Jenkins v. Mccarthy

CourtUnited States State Supreme Court of South Carolina
Writing for the CourtPOPE
Citation45 S.C. 278,22 S.E. 883
Decision Date01 October 1895
Partiesjenkins. v. McCarthy.

22 S.E. 883
45 S.C. 278

jenkins.
v.
McCarthy.

Supreme Court of South Carolina.

Oct. 1, 1895.


Negligence—Pleading—Issue.

In an action for injury to an employe engaged in making an excavation, caused by the falling of one of the piles put around the place to be excavated, the complaint alleging as negligence that the piles were "carelessly and improperly driven, " and this being denied, the issue is not whether they were driven sufficiently deep, but whether they were driven carefully and properly.

Appeal from common pleas circuit court of Beaufort county; Ernest Gary, Judge.

Action by Nancy Jenkins, as administratrix of the estate of Joseph Jenkins, deceased, against Justin McCarthy. Judgment for defendant. Plaintiff appeals. Affirmed.

W. J. Verdier, for appellant.

Thomas Tal-bird and Elliott & Elliott, for respondent.
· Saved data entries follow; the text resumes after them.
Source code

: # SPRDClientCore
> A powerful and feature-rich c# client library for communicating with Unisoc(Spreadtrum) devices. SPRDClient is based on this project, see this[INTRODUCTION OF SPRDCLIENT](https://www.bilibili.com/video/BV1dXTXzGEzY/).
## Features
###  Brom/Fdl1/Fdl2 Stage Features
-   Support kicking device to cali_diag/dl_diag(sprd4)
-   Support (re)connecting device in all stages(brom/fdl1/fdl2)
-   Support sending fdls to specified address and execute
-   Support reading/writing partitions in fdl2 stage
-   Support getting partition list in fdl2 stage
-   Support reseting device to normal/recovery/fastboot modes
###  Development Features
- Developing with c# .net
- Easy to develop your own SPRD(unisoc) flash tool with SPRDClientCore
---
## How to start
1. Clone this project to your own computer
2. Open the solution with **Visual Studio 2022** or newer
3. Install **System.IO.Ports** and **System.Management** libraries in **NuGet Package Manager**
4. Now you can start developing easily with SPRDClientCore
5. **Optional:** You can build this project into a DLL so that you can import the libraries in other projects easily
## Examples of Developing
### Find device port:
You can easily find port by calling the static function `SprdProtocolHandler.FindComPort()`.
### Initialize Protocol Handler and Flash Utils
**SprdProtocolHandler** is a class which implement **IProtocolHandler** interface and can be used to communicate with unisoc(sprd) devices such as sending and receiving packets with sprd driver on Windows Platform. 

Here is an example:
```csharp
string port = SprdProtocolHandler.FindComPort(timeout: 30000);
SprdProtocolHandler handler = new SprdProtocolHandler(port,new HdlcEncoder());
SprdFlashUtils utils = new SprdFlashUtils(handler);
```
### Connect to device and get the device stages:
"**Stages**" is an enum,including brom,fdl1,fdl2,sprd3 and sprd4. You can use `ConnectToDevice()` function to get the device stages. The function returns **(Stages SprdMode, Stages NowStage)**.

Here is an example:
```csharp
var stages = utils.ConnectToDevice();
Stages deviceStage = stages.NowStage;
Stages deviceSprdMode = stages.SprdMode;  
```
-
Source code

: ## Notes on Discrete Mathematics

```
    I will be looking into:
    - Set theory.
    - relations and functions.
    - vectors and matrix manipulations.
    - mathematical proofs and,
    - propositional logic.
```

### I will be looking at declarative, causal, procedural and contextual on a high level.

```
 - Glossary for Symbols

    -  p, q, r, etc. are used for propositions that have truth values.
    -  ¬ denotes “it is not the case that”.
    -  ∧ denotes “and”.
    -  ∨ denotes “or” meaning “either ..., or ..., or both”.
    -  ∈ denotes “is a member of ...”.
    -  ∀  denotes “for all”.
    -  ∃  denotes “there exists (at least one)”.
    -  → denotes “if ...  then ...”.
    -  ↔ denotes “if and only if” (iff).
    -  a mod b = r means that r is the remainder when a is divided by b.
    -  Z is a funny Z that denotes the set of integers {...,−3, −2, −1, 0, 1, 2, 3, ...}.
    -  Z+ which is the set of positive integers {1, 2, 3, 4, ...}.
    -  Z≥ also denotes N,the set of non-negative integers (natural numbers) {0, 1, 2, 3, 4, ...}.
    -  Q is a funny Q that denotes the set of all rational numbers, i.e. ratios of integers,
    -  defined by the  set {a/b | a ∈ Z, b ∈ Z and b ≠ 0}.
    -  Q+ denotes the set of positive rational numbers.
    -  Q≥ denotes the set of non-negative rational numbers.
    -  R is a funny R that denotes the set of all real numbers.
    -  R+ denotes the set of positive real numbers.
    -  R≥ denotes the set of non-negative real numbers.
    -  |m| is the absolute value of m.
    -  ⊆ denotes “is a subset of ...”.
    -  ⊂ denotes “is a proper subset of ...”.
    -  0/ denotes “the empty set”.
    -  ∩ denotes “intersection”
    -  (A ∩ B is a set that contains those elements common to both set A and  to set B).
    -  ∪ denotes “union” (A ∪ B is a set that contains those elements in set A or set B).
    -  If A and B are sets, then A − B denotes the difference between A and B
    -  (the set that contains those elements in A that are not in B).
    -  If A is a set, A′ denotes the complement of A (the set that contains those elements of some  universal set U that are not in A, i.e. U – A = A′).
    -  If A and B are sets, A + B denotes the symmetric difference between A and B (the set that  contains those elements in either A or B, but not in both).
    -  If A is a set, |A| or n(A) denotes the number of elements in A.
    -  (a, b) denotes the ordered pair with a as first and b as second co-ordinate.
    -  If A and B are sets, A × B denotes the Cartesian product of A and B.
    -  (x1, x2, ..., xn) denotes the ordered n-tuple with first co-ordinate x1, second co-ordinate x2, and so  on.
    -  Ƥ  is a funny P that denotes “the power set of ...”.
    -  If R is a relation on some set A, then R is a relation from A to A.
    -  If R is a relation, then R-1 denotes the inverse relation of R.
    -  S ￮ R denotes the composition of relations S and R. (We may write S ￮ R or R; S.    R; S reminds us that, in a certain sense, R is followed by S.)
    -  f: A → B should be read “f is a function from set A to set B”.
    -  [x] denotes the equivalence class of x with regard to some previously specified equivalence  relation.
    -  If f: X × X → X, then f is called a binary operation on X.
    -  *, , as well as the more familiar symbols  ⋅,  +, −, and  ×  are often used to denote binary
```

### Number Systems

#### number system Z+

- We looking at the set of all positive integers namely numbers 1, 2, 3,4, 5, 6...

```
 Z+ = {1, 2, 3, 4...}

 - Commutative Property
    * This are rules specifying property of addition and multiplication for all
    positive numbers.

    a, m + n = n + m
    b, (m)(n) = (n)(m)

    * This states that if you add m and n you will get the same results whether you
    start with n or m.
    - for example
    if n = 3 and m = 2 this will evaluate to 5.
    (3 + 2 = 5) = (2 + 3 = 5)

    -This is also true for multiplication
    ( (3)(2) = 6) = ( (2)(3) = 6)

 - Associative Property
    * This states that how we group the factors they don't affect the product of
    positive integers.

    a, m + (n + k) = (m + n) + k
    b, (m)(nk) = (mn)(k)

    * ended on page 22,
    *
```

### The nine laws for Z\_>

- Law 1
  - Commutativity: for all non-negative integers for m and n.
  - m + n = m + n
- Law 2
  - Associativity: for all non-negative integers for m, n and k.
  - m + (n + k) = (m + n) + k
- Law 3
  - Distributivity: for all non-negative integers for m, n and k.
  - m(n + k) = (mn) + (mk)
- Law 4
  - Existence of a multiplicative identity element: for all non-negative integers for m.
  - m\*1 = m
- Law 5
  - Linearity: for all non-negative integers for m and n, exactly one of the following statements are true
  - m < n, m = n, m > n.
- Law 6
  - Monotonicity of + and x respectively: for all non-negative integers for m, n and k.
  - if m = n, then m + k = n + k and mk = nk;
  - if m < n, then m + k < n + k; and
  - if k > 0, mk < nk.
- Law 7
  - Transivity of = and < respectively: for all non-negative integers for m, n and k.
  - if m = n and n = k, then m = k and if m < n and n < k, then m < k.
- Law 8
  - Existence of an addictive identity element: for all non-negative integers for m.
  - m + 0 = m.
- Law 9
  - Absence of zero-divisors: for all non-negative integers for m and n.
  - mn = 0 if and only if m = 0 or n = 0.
POPE, J. This action came on for trial before his honor, Judge Ernest Gary, and a jury, at the February term, 1895, of the court of common pleas for Beaufort county, in this state. It seems that one Joseph Jenkins, while laboring for the defendant in making excavations between piling at or connected with the naval dry dock at Paris Island, in the county of Beaufort, in 1894, was killed by the falling in of two piles. The plaintiff, as his widow, secured letters of administration, and under the act of the legislature of this state commenced an action against said defendant for $7,000 damages, alleging that the cause of the death of her intestate was the careless and improper driving of some large piles. To be accurate, we will reproduce the third paragraph of the complaint, as this is the only allegation of the complaint bearing on this

[22 S.E. 884]

particular point: "(3) That for the purpose of such excavation the defendant had driven around the space to be excavated a number of large piles; that said piles were so carelessly and improperly driven, and the defendant had so negligently conducted himself in such behalf, that while said Joseph Jenkins was so engaged in excavating as aforesaid, on the 7th day of May, 1894, one of said piles fell into said excavation or culvert, and struck and instantly killed the said Joseph Jenkins." This was the only contested point, and to this the plaintiff directed her testimony. When she closed such testimony, defendant moved for a nonsuit The circuit judge, in granting the motion, said: "Now, what is the charge of negligence? It is in driving said piles. What is the proof as to how they were driven, whether carefully or not? The witness testified that they were driven with a steam hammer. There is no proof before this jury whether that is the proper way to drive them or not. Therefore I must assume, till negligence has been proven, that they have been driven in the proper manner. There is no evidence how piles shall be driven, or what is the prescribed form of driving piles. So far as that jury knows, or as I know, if these piles were to be driven again they would be driven just as they were driven. There is no proof of negligence, and for that reason there is no issue of negligence to submit to the jury, and I will grant the nonsuit." After judgment was entered, the plaintiff...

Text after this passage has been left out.